Output Datafile Columns:

  1. lambda (Angstroms)
  2. Effective number of samples (N)
  3. <DU|lambda> (input energy units -- CHECK WITH kT!)
  4. <variance DU | lambda> (input energy units ^2)
  5. simulation number (starting at zero) from which best bound was taken
  6. best upper / lower bound, depending on direction (input energy units)
  7. Standard deviation (estimation error) of best bound.

Source

#!/usr/bin/python

import sys
from ucgrad import *

kT = Boltzmann*298.15/4.184
step = 0.01

def main(argv):
        if len(argv) < 4:
                print "Usage: %s <+/-> <M en> <rmin> <enlist> [-d diff. file (subtracted from last enlist)]"%(argv[0])
                return 1

        if argv[1] == '-': # upper bound
                a = 1.0
                arg = argmin
        elif argv[1] == '+': # lower bound
                a = -1.0
                arg = argmax
        else:
                raise runtimeError, "No sign selected."
        del argv[1]

        NS = 0
        m = []
        rmin = []
        du = []
        mcol = -1
        rcol = -1
        ucol = -1
        while len(argv) > 1:
                if argv[1] == '-d':
                        if len(du) < 1:
                          raise runtimeError, "No complete input sets found!"
                        du[-1] -= read_matrix(argv[2])[:,ucol]
                        del argv[1:3]
                        continue
                elif argv[1] == '-m':
                        mcol = int(argv[2])
                        del argv[1:3]
                        continue
                elif argv[1] == '-r':
                        rcol = int(argv[2])
                        del argv[1:3]
                        continue
                elif argv[1] == '-u':
                        ucol = int(argv[2])
                        del argv[1:3]
                        continue
                # Append m, rmin (converted to Ang.) , u
                m.append(read_matrix(argv[1])[:,mcol])
                rmin.append(read_matrix(argv[2])[:,rcol]*10.0)
                #rmin.append(read_matrix(argv[2])[:,rcol])
                du.append(read_matrix(argv[3])[:,ucol])
                NS += 1
                del argv[1:4]
        print >>sys.stderr, "%d input sets read."%NS

        # Sort samples according to rmin.
        wt = []
        for i in range(NS):
            lt = zip(rmin[i].copy(),m[i].copy(),du[i].copy()) # list of tuples
            lt.sort()
            for j,l in enumerate(lt): # re-order original data.
                rmin[i][j] = l[0]
                m[i][j] = l[1]
                du[i][j] = l[2]
            wt.append(exp(m[i]/kT))
            #M = zeros((len(wt[-1]), 4))
            #M[:,0] = rmin[i]
            #M[:,1] = m[i]
            #M[:,2] = du[i]
            #M[:,3] = wt[i]
            #write_matrix("dat.%d"%i, M)

        # Create list of minimum observed rmin-s to act as an "on"
        # switch and avoid bias during averaging.
        lon = array([rmin[i][0] for i in range(NS)])

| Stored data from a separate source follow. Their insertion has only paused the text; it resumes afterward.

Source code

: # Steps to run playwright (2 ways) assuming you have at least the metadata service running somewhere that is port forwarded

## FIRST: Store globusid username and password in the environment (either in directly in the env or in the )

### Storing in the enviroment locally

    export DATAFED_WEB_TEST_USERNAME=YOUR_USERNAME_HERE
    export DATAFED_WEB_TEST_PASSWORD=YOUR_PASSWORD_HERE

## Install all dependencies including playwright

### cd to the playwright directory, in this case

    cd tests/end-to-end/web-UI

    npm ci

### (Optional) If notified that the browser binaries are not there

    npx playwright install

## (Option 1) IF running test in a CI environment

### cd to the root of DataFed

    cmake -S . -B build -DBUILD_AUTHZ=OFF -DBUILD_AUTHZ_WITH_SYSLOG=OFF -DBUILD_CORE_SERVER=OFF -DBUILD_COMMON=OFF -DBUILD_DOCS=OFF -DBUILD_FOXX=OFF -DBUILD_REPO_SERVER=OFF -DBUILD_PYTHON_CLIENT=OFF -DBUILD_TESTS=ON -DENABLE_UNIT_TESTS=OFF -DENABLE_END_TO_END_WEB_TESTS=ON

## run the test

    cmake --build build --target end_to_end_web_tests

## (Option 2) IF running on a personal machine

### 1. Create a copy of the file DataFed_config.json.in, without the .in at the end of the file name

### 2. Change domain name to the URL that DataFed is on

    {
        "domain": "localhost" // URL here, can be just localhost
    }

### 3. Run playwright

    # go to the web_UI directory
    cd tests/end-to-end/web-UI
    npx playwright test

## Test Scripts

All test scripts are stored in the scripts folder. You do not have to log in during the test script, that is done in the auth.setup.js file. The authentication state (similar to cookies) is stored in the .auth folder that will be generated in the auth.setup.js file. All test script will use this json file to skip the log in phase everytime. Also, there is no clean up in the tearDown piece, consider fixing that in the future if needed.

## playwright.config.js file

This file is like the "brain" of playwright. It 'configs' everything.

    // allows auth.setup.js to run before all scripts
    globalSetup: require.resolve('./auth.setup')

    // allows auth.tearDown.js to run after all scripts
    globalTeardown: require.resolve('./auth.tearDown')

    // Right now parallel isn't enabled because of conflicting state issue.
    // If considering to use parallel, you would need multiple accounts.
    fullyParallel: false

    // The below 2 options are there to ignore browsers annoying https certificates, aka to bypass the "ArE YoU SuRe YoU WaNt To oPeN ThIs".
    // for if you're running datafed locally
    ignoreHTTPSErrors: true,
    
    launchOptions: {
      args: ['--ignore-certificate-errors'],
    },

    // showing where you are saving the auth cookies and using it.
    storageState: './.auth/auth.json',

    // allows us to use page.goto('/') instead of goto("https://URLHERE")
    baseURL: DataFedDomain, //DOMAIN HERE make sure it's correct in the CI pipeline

        # Loop through lambda values and calculate stuff.
        st = zeros(NS, int)
        i = 0
        start = floor(min(lon)/step)*step # Find a round starting point.
        while 1:
                i += 1
                lm = start+i*step
                on = lon <= lm
                # Update start indices.
                for j in range(NS):
                        while st[j] < len(rmin[j]) and rmin[j][st[j]] <= lm:
                                st[j] += 1
                        # Turn off those without further data.
                        if st[j] == len(rmin[j]):
                                on[j] = False

                if not any(on): # Do any simulations merit inclusion?
                        if any(lon > lm):
                                print "Unable to use highlighted datasets: " \
                                        + str(lon > lm)
                        break

                #print >>sys.stderr, "%4.2f"%lm
                S,mu,v = calc_mv([du[j] for j in range(NS) if on[j]],\
                                [st[j] for j in range(NS) if on[j]],\
                                [wt[j] for j in range(NS) if on[j]])
                if S <= 1.0: # Break in the data or none at all, either way
                        if any(lon > lm):
                                print "Unable to use highlighted datasets: " \
                                        + str(lon > lm)
                        break # we can't continue the calc.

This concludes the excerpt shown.